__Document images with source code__
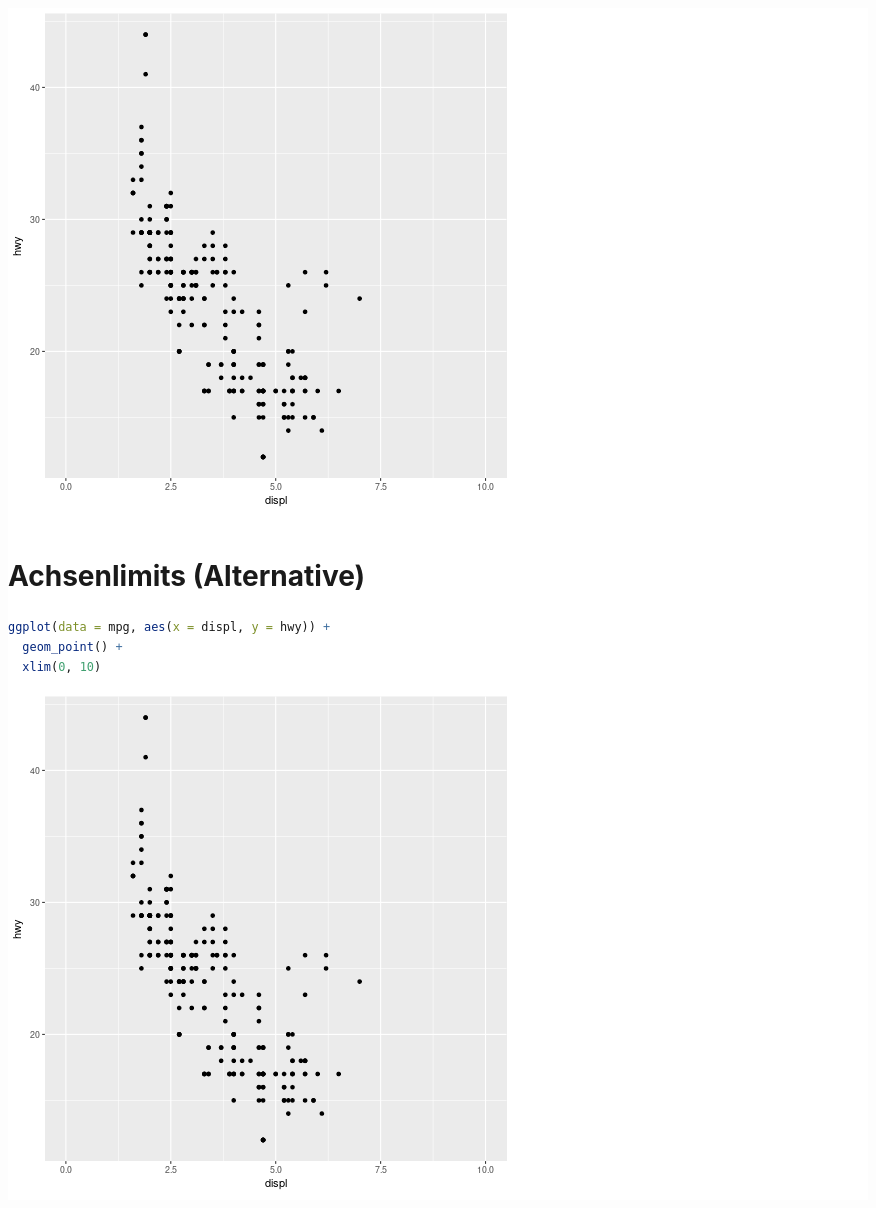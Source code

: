 ![plot of chunk unnamed-chunk-31](Graphics_in_R-figure/unnamed-chunk-31-1.png)

Achsenlimits (Alternative)
========================================================

```r
ggplot(data = mpg, aes(x = displ, y = hwy)) + 
  geom_point() +
  xlim(0, 10)
```

![plot of chunk unnamed-chunk-32](Graphics_in_R-figure/unnamed-chunk-32-1.png)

__Problem to work on__
Your answer should consist of every line from the entries that holds "chunk".

__Answer to this exercise__
: ![plot of chunk unnamed-chunk-31](Graphics_in_R-figure/unnamed-chunk-31-1.png)
![plot of chunk unnamed-chunk-32](Graphics_in_R-figure/unnamed-chunk-32-1.png)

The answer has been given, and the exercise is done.